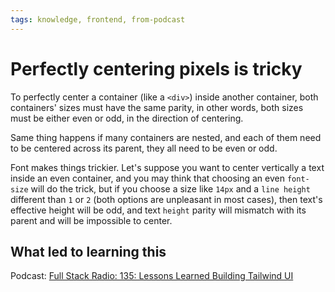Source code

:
 ```yaml
---
tags: knowledge, frontend, from-podcast
---
```


# Perfectly centering pixels is tricky

To perfectly center a container (like a `<div>`) inside another container, both containers' sizes must have the same parity, in other words, both sizes must be either even or odd, in the direction of centering.

Same thing happens if many containers are nested, and each of them need to be centered across its parent, they all need to be even or odd.

Font makes things trickier. Let's suppose you want to center vertically a text inside an even container, and you may think that choosing an even `font-size` will do the trick, but if you choose a size like `14px` and a `line height` different than `1` or `2` (both options are unpleasant in most cases), then text's effective height will be odd, and text `height` parity will mismatch with its parent and will be impossible to center.

## What led to learning this

Podcast: [Full Stack Radio: 135: Lessons Learned Building Tailwind UI](https://fullstackradio.com/episodes/135-e8c69ea6)
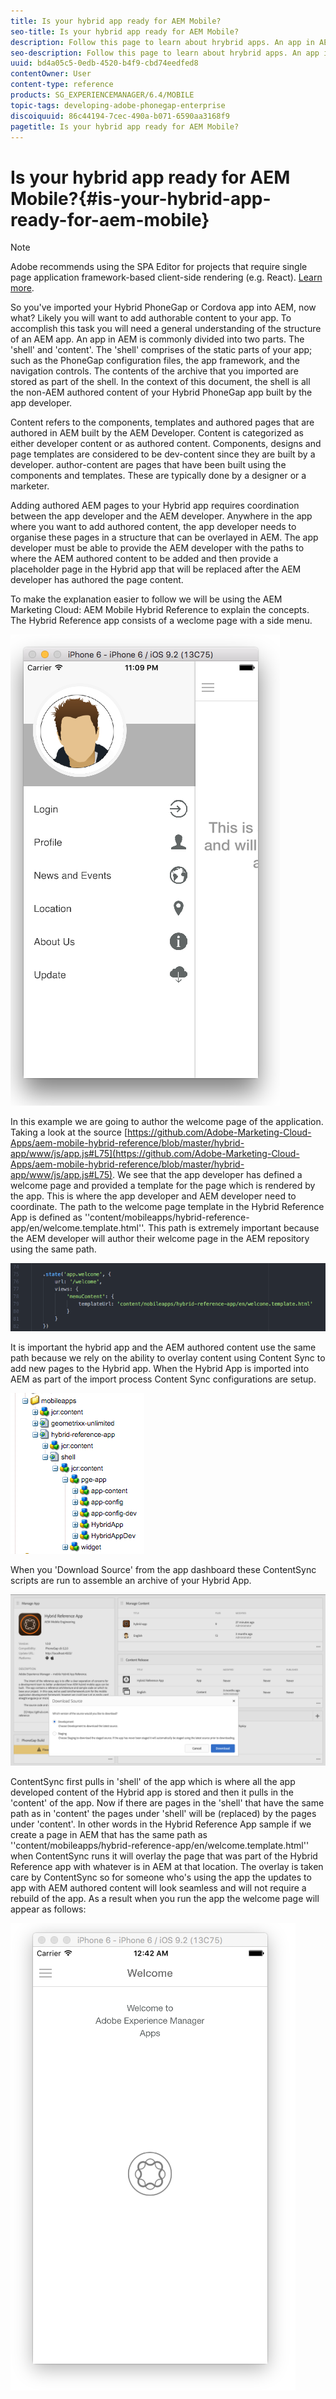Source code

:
 ```yaml
---
title: Is your hybrid app ready for AEM Mobile?
seo-title: Is your hybrid app ready for AEM Mobile?
description: Follow this page to learn about hrybrid apps. An app in AEM is commonly divided into two parts. The 'shell' and 'content' and this page provides more insight on these topics.
seo-description: Follow this page to learn about hrybrid apps. An app in AEM is commonly divided into two parts. The 'shell' and 'content' and this page provides more insight on these topics.
uuid: bd4a05c5-0edb-4520-b4f9-cbd74eedfed8
contentOwner: User
content-type: reference
products: SG_EXPERIENCEMANAGER/6.4/MOBILE
topic-tags: developing-adobe-phonegap-enterprise
discoiquuid: 86c44194-7cec-490a-b071-6590aa3168f9
pagetitle: Is your hybrid app ready for AEM Mobile?
---
```


# Is your hybrid app ready for AEM Mobile?{#is-your-hybrid-app-ready-for-aem-mobile}

>[!NOTE]
>
>Adobe recommends using the SPA Editor for projects that require single page application framework-based client-side rendering (e.g. React). [Learn more](../../sites/developing/using/spa-overview.md).

So you've imported your Hybrid PhoneGap or Cordova app into AEM, now what? Likely you will want to add authorable content to your app. To accomplish this task you will need a general understanding of the structure of an AEM app. An app in AEM is commonly divided into two parts. The 'shell' and 'content'. The 'shell' comprises of the static parts of your app; such as the PhoneGap configuration files, the app framework, and the navigation controls. The contents of the archive that you imported are stored as part of the shell. In the context of this document, the shell is all the non-AEM authored content of your Hybrid PhoneGap app built by the app developer.

Content refers to the components, templates and authored pages that are authored in AEM built by the AEM Developer. Content is categorized as either developer content or as authored content. Components, designs and page templates are considered to be dev-content since they are built by a developer. author-content are pages that have been built using the components and templates. These are typically done by a designer or a marketer.

Adding authored AEM pages to your Hybrid app requires coordination between the app developer and the AEM developer. Anywhere in the app where you want to add authored content, the app developer needs to organise these pages in a structure that can be overlayed in AEM. The app developer must be able to provide the AEM developer with the paths to where the AEM authored content to be added and then provide a placeholder page in the Hybrid app that will be replaced after the AEM developer has authored the page content.

To make the explanation easier to follow we will be using the AEM Marketing Cloud: AEM Mobile Hybrid Reference to explain the concepts. The Hybrid Reference app consists of a weclome page with a side menu.

![](assets/chlimage_1-81.png)

In this example we are going to author the welcome page of the application. Taking a look at the source [https://github.com/Adobe-Marketing-Cloud-Apps/aem-mobile-hybrid-reference/blob/master/hybrid-app/www/js/app.js#L75](https://github.com/Adobe-Marketing-Cloud-Apps/aem-mobile-hybrid-reference/blob/master/hybrid-app/www/js/app.js#L75). We see that the app developer has defined a welcome page and provided a template for the page which is rendered by the app. This is where the app developer and AEM developer need to coordinate. The path to the welcome page template in the Hybrid Reference App is defined as ''content/mobileapps/hybrid-reference-app/en/welcome.template.html''. This path is extremely important because the AEM developer will author their welcome page in the AEM repository using the same path.

![](assets/chlimage_1-82.png)

It is important the hybrid app and the AEM authored content use the same path because we rely on the ability to overlay content using Content Sync to add new pages to the Hybrid app. When the Hybrid App is imported into AEM as part of the import process Content Sync configurations are setup.

![](assets/chlimage_1-83.png)

When you 'Download Source' from the app dashboard these ContentSync scripts are run to assemble an archive of your Hybrid App.

![](assets/chlimage_1-84.png)

ContentSync first pulls in 'shell' of the app which is where all the app developed content of the Hybrid app is stored and then it pulls in the 'content' of the app. Now if there are pages in the 'shell' that have the same path as in 'content' the pages under 'shell' will be (replaced) by the pages under 'content'. In other words in the Hybrid Reference App sample if we create a page in AEM that has the same path as ''content/mobileapps/hybrid-reference-app/en/welcome.template.html'' when ContentSync runs it will overlay the page that was part of the Hybrid Reference app with whatever is in AEM at that location. The overlay is taken care by ContentSync so for someone who's using the app the updates to app with AEM authored content will look seamless and will not require a rebuild of the app. As a result when you run the app the welcome page will appear as follows:

![](assets/chlimage_1-85.png)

▶ [Description of the task]: Please report the number of lines in the listing that include "topics", and add nothing to it.

▶ [Output]: 2